- How to complete this task
Write the data out again in full, with no departure from the original.

-- Opening Marker --

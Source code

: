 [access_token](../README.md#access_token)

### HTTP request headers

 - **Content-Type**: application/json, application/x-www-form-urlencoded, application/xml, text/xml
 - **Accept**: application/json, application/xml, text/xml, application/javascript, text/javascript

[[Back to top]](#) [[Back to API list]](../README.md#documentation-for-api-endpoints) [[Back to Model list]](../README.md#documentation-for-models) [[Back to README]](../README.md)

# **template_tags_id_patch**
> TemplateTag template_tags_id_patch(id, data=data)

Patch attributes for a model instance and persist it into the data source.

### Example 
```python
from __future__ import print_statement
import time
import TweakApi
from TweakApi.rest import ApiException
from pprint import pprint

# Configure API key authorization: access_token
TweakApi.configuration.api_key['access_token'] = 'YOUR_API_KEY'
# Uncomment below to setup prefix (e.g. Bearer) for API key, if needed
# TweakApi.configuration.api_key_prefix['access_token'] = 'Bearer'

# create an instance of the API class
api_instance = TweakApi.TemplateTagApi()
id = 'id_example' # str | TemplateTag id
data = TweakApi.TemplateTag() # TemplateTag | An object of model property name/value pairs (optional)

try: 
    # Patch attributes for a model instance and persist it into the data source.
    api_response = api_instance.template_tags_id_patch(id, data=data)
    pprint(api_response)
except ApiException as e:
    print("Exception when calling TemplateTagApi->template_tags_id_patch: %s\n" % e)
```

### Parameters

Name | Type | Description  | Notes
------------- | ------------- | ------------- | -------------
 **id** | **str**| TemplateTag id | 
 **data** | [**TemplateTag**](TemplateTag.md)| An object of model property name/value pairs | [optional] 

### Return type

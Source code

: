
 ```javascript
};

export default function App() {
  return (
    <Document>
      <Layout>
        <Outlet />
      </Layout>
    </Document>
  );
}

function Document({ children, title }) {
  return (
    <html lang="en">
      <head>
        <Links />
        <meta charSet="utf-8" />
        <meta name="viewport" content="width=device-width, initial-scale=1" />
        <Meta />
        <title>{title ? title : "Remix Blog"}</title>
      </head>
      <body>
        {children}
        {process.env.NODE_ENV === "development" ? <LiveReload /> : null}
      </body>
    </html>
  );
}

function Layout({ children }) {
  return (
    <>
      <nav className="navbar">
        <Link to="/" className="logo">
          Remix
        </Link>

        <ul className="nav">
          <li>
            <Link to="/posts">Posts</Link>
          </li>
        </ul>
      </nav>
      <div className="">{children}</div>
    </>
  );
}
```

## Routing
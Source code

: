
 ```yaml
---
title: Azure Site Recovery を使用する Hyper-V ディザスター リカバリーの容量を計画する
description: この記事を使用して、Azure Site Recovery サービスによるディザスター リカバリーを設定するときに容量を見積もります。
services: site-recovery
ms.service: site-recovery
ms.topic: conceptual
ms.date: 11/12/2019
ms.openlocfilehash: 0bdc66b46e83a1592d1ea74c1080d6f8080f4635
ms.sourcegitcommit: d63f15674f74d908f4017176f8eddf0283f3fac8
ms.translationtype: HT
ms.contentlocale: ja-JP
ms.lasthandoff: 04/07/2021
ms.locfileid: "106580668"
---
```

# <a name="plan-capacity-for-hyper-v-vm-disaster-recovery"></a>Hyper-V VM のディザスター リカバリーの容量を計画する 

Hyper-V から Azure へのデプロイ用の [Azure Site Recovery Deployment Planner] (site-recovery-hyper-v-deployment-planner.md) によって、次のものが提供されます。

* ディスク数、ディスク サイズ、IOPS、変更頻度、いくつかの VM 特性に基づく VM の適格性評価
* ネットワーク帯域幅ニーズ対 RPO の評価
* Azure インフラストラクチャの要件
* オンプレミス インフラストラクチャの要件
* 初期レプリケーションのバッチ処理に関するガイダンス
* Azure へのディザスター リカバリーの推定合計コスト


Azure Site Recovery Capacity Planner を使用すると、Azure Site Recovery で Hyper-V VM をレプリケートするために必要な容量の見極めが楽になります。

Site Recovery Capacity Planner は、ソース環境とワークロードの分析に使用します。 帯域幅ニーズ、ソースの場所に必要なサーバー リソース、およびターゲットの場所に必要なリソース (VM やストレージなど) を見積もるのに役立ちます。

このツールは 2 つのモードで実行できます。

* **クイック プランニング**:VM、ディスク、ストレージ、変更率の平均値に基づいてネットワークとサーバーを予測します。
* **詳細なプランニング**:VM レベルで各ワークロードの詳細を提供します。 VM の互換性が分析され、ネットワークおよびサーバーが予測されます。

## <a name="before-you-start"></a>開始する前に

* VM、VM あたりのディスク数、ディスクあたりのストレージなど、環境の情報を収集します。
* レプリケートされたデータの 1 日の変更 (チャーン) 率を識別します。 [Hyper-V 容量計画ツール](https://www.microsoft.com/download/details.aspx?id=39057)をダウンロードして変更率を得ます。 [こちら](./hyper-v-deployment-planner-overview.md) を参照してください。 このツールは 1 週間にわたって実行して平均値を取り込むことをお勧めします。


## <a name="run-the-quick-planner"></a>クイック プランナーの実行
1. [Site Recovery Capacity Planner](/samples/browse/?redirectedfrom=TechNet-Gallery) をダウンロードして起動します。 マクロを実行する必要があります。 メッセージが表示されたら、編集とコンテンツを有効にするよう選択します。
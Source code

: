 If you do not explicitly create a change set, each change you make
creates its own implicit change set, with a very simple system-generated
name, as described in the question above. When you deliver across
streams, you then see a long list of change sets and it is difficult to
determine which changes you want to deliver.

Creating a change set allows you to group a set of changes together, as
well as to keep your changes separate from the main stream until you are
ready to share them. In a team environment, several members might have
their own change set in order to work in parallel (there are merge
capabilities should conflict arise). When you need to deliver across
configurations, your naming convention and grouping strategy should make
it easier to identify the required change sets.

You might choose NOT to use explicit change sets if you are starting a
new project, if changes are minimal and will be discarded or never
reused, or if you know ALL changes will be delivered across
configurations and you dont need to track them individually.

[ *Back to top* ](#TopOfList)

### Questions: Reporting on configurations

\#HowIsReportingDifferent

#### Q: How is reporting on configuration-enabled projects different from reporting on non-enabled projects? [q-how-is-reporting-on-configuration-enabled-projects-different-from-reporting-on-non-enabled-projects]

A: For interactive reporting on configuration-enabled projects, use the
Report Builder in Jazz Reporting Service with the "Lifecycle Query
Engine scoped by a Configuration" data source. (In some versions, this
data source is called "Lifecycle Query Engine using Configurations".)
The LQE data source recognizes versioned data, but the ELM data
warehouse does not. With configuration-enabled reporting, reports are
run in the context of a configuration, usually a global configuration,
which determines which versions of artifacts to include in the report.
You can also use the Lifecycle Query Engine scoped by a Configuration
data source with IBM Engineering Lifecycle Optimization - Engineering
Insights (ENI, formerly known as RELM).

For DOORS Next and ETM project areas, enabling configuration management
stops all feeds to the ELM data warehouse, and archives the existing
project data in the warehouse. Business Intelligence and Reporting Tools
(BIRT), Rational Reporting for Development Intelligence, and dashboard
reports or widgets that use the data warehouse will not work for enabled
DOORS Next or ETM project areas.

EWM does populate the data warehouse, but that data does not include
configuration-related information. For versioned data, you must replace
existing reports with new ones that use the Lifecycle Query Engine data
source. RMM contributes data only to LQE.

-- Closing Marker --

- Task response
Source code

: [access_token](../README.md#access_token)

### HTTP request headers

 - **Content-Type**: application/json, application/x-www-form-urlencoded, application/xml, text/xml
 - **Accept**: application/json, application/xml, text/xml, application/javascript, text/javascript

[[Back to top]](#) [[Back to API list]](../README.md#documentation-for-api-endpoints) [[Back to Model list]](../README.md#documentation-for-models) [[Back to README]](../README.md)

# **template_tags_id_patch**
> TemplateTag template_tags_id_patch(id, data=data)

Patch attributes for a model instance and persist it into the data source.

### Example 
```python
from __future__ import print_statement
import time
import TweakApi
from TweakApi.rest import ApiException
from pprint import pprint

# Configure API key authorization: access_token
TweakApi.configuration.api_key['access_token'] = 'YOUR_API_KEY'
# Uncomment below to setup prefix (e.g. Bearer) for API key, if needed
# TweakApi.configuration.api_key_prefix['access_token'] = 'Bearer'

# create an instance of the API class
api_instance = TweakApi.TemplateTagApi()
id = 'id_example' # str | TemplateTag id
data = TweakApi.TemplateTag() # TemplateTag | An object of model property name/value pairs (optional)

try: 
    # Patch attributes for a model instance and persist it into the data source.
    api_response = api_instance.template_tags_id_patch(id, data=data)
    pprint(api_response)
except ApiException as e:
    print("Exception when calling TemplateTagApi->template_tags_id_patch: %s\n" % e)
```

### Parameters

Name | Type | Description  | Notes
------------- | ------------- | ------------- | -------------
 **id** | **str**| TemplateTag id | 
 **data** | [**TemplateTag**](TemplateTag.md)| An object of model property name/value pairs | [optional] 

### Return type

Source code

:
 ```javascript
};

export default function App() {
  return (
    <Document>
      <Layout>
        <Outlet />
      </Layout>
    </Document>
  );
}

function Document({ children, title }) {
  return (
    <html lang="en">
      <head>
        <Links />
        <meta charSet="utf-8" />
        <meta name="viewport" content="width=device-width, initial-scale=1" />
        <Meta />
        <title>{title ? title : "Remix Blog"}</title>
      </head>
      <body>
        {children}
        {process.env.NODE_ENV === "development" ? <LiveReload /> : null}
      </body>
    </html>
  );
}

function Layout({ children }) {
  return (
    <>
      <nav className="navbar">
        <Link to="/" className="logo">
          Remix
        </Link>

        <ul className="nav">
          <li>
            <Link to="/posts">Posts</Link>
          </li>
        </ul>
      </nav>
      <div className="">{children}</div>
    </>
  );
}
```

## Routing
Source code

:
 ```yaml
---
title: Azure Site Recovery を使用する Hyper-V ディザスター リカバリーの容量を計画する
description: この記事を使用して、Azure Site Recovery サービスによるディザスター リカバリーを設定するときに容量を見積もります。
services: site-recovery
ms.service: site-recovery
ms.topic: conceptual
ms.date: 11/12/2019
ms.openlocfilehash: 0bdc66b46e83a1592d1ea74c1080d6f8080f4635
ms.sourcegitcommit: d63f15674f74d908f4017176f8eddf0283f3fac8
ms.translationtype: HT
ms.contentlocale: ja-JP
ms.lasthandoff: 04/07/2021
ms.locfileid: "106580668"
---
```

# <a name="plan-capacity-for-hyper-v-vm-disaster-recovery"></a>Hyper-V VM のディザスター リカバリーの容量を計画する 

Hyper-V から Azure へのデプロイ用の [Azure Site Recovery Deployment Planner] (site-recovery-hyper-v-deployment-planner.md) によって、次のものが提供されます。

* ディスク数、ディスク サイズ、IOPS、変更頻度、いくつかの VM 特性に基づく VM の適格性評価
* ネットワーク帯域幅ニーズ対 RPO の評価
* Azure インフラストラクチャの要件
* オンプレミス インフラストラクチャの要件
* 初期レプリケーションのバッチ処理に関するガイダンス
* Azure へのディザスター リカバリーの推定合計コスト


Azure Site Recovery Capacity Planner を使用すると、Azure Site Recovery で Hyper-V VM をレプリケートするために必要な容量の見極めが楽になります。

Site Recovery Capacity Planner は、ソース環境とワークロードの分析に使用します。 帯域幅ニーズ、ソースの場所に必要なサーバー リソース、およびターゲットの場所に必要なリソース (VM やストレージなど) を見積もるのに役立ちます。

このツールは 2 つのモードで実行できます。

* **クイック プランニング**:VM、ディスク、ストレージ、変更率の平均値に基づいてネットワークとサーバーを予測します。
* **詳細なプランニング**:VM レベルで各ワークロードの詳細を提供します。 VM の互換性が分析され、ネットワークおよびサーバーが予測されます。

## <a name="before-you-start"></a>開始する前に

* VM、VM あたりのディスク数、ディスクあたりのストレージなど、環境の情報を収集します。
* レプリケートされたデータの 1 日の変更 (チャーン) 率を識別します。 [Hyper-V 容量計画ツール](https://www.microsoft.com/download/details.aspx?id=39057)をダウンロードして変更率を得ます。 [こちら](./hyper-v-deployment-planner-overview.md) を参照してください。 このツールは 1 週間にわたって実行して平均値を取り込むことをお勧めします。


## <a name="run-the-quick-planner"></a>クイック プランナーの実行
1. [Site Recovery Capacity Planner](/samples/browse/?redirectedfrom=TechNet-Gallery) をダウンロードして起動します。 マクロを実行する必要があります。 メッセージが表示されたら、編集とコンテンツを有効にするよう選択します。
Source code

: If you do not explicitly create a change set, each change you make
creates its own implicit change set, with a very simple system-generated
name, as described in the question above. When you deliver across
streams, you then see a long list of change sets and it is difficult to
determine which changes you want to deliver.

Creating a change set allows you to group a set of changes together, as
well as to keep your changes separate from the main stream until you are
ready to share them. In a team environment, several members might have
their own change set in order to work in parallel (there are merge
capabilities should conflict arise). When you need to deliver across
configurations, your naming convention and grouping strategy should make
it easier to identify the required change sets.

You might choose NOT to use explicit change sets if you are starting a
new project, if changes are minimal and will be discarded or never
reused, or if you know ALL changes will be delivered across
configurations and you dont need to track them individually.

[ *Back to top* ](#TopOfList)

### Questions: Reporting on configurations

\#HowIsReportingDifferent

#### Q: How is reporting on configuration-enabled projects different from reporting on non-enabled projects? [q-how-is-reporting-on-configuration-enabled-projects-different-from-reporting-on-non-enabled-projects]

A: For interactive reporting on configuration-enabled projects, use the
Report Builder in Jazz Reporting Service with the "Lifecycle Query
Engine scoped by a Configuration" data source. (In some versions, this
data source is called "Lifecycle Query Engine using Configurations".)
The LQE data source recognizes versioned data, but the ELM data
warehouse does not. With configuration-enabled reporting, reports are
run in the context of a configuration, usually a global configuration,
which determines which versions of artifacts to include in the report.
You can also use the Lifecycle Query Engine scoped by a Configuration
data source with IBM Engineering Lifecycle Optimization - Engineering
Insights (ENI, formerly known as RELM).

For DOORS Next and ETM project areas, enabling configuration management
stops all feeds to the ELM data warehouse, and archives the existing
project data in the warehouse. Business Intelligence and Reporting Tools
(BIRT), Rational Reporting for Development Intelligence, and dashboard
reports or widgets that use the data warehouse will not work for enabled
DOORS Next or ETM project areas.

EWM does populate the data warehouse, but that data does not include
configuration-related information. For versioned data, you must replace
existing reports with new ones that use the Lifecycle Query Engine data
source. RMM contributes data only to LQE.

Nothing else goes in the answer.